In the material below, find the line that contains "- 🌱 **KrishiMitra" and the line that contains "## Yakshagana Folk Dance Repository 🎭", then write out exactly those two lines and everything between them.

+++++

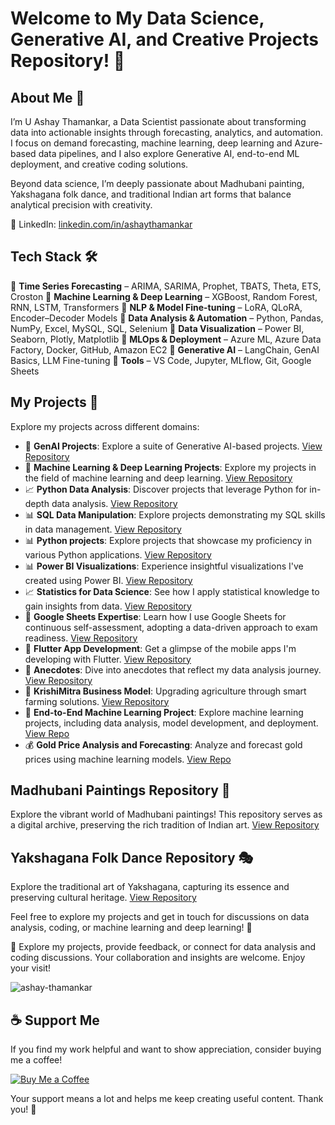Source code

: # Welcome to My Data Science, Generative AI, and Creative Projects Repository! 👋

## About Me 🚀

I’m U Ashay Thamankar, a Data Scientist passionate about transforming data into actionable insights through forecasting, analytics, and automation.
I focus on demand forecasting, machine learning, deep learning and Azure-based data pipelines, and I also explore Generative AI, end-to-end ML deployment, and creative coding solutions.

Beyond data science, I’m deeply passionate about Madhubani painting, Yakshagana folk dance, and traditional Indian art forms that balance analytical precision with creativity.

🔗 LinkedIn: [linkedin.com/in/ashaythamankar](https://www.linkedin.com/in/ashaythamankar)

## Tech Stack 🛠️

🔹 **Time Series Forecasting** – ARIMA, SARIMA, Prophet, TBATS, Theta, ETS, Croston
🔹 **Machine Learning & Deep Learning** – XGBoost, Random Forest, RNN, LSTM, Transformers
🔹 **NLP & Model Fine-tuning** – LoRA, QLoRA, Encoder–Decoder Models
🔹 **Data Analysis & Automation** – Python, Pandas, NumPy, Excel, MySQL, SQL, Selenium
🔹 **Data Visualization** – Power BI, Seaborn, Plotly, Matplotlib
🔹 **MLOps & Deployment** – Azure ML, Azure Data Factory, Docker, GitHub, Amazon EC2
🔹 **Generative AI** – LangChain, GenAI Basics, LLM Fine-tuning
🔹 **Tools** – VS Code, Jupyter, MLflow, Git, Google Sheets

## My Projects 📗

Explore my projects across different domains:

- 🌟 **GenAI Projects**: Explore a suite of Generative AI-based projects. [View Repository](https://github.com/ashay-thamankar/GenAI-Projects#-genai-projects-hub-)
- 🤖 **Machine Learning & Deep Learning Projects**: Explore my projects in the field of machine learning and deep learning. [View Repository](https://github.com/ashay-thamankar/deep-learning-and-machine-learning/tree/main#machine-learning-and-deep-learning-projects)
- 📈 **Python Data Analysis**: Discover projects that leverage Python for in-depth data analysis. [View Repository](https://github.com/ashay-thamankar/data_analysis/tree/main#-data-analysis-projects)
- 📊 **SQL Data Manipulation**: Explore projects demonstrating my SQL skills in data management. [View Repository](https://github.com/ashay-thamankar/SQL_Projects)
- 📊 **Python projects**: Explore projects that showcase my proficiency in various Python applications. [View Repository](https://github.com/ashay-thamankar/python_projects#python-projects-)
- 📊 **Power BI Visualizations**: Experience insightful visualizations I've created using Power BI. [View Repository](https://github.com/ashay-thamankar/power_bi_projects#power-bi-projects-)
- 📈 **Statistics for Data Science**: See how I apply statistical knowledge to gain insights from data. [View Repository](https://github.com/ashay-thamankar/Statistical_Insights)
- 📗 **Google Sheets Expertise**: Learn how I use Google Sheets for continuous self-assessment, adopting a data-driven approach to exam readiness. [View Repository](https://docs.google.com/spreadsheets/d/1AZQMnJ7A2EB54UNaRIPbqI5-apUhbgl_zUYyPt21G30/edit?usp=sharing)
- 📱 **Flutter App Development**: Get a glimpse of the mobile apps I'm developing with Flutter. [View Repository](https://github.com/ashay-thamankar/flutter_projects)
- 📒 **Anecdotes**: Dive into anecdotes that reflect my data analysis journey. [View Repository](https://github.com/ashay-thamankar/anecdotes)
- 🌱 **KrishiMitra Business Model**: Upgrading agriculture through smart farming solutions. [View Repository]( https://github.com/ashay-thamankar/Business-Model#business-model )
- 🚀 **End-to-End Machine Learning Project**: Explore machine learning projects, including data analysis, model development, and deployment. [View Repo](https://github.com/ashay-thamankar/End-to-End-Machine-Learning-Projects/blob/main/README.md#end-to-end-machine-learning-project-)
- 💰 **Gold Price Analysis and Forecasting**: Analyze and forecast gold prices using machine learning models. [View Repo](https://github.com/ashay-thamankar/gold_price_analysis_and_forecasting#gold-price-analysis-and-forecasting)


## Madhubani Paintings Repository 🎨

Explore the vibrant world of Madhubani paintings! This repository serves as a digital archive, preserving the rich tradition of Indian art. [View Repository](https://github.com/ashay-thamankar/Madhubani-Painting/tree/main#madhubani-paintings-repository)

## Yakshagana Folk Dance Repository 🎭

Explore the traditional art of Yakshagana, capturing its essence and preserving cultural heritage. [View Repository](https://github.com/ashay-thamankar/Yakshagana-Gallary/blob/main/README.md#yakshagana-repository-)

Feel free to explore my projects and get in touch for discussions on data analysis, coding, or machine learning and deep learning! 💬

🌟 Explore my projects, provide feedback, or connect for data analysis and coding discussions. Your collaboration and insights are welcome. Enjoy your visit!

<p align="left"> <img src="https://komarev.com/ghpvc/?username=ashay-thamankar&label=Profile%20views&color=0e75b6&style=flat" alt="ashay-thamankar" /> </p>

## ☕ Support Me

If you find my work helpful and want to show appreciation, consider buying me a coffee!

<a href="https://www.buymeacoffee.com/ashaythamankar" target="_blank"><img src="https://img.buymeacoffee.com/button-api/?username=ashaythamankar&button_colour=FFDD00&font_colour=000000&font_family=Cookie&outline_colour=000000&coffee_colour=ffffff" alt="Buy Me a Coffee"></a>

Your support means a lot and helps me keep creating useful content. Thank you! 🚀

+++++

### Solution for this problem
- 🌱 **KrishiMitra Business Model**: Upgrading agriculture through smart farming solutions. [View Repository]( https://github.com/ashay-thamankar/Business-Model#business-model )
- 🚀 **End-to-End Machine Learning Project**: Explore machine learning projects, including data analysis, model development, and deployment. [View Repo](https://github.com/ashay-thamankar/End-to-End-Machine-Learning-Projects/blob/main/README.md#end-to-end-machine-learning-project-)
- 💰 **Gold Price Analysis and Forecasting**: Analyze and forecast gold prices using machine learning models. [View Repo](https://github.com/ashay-thamankar/gold_price_analysis_and_forecasting#gold-price-analysis-and-forecasting)


## Madhubani Paintings Repository 🎨

Explore the vibrant world of Madhubani paintings! This repository serves as a digital archive, preserving the rich tradition of Indian art. [View Repository](https://github.com/ashay-thamankar/Madhubani-Painting/tree/main#madhubani-paintings-repository)

## Yakshagana Folk Dance Repository 🎭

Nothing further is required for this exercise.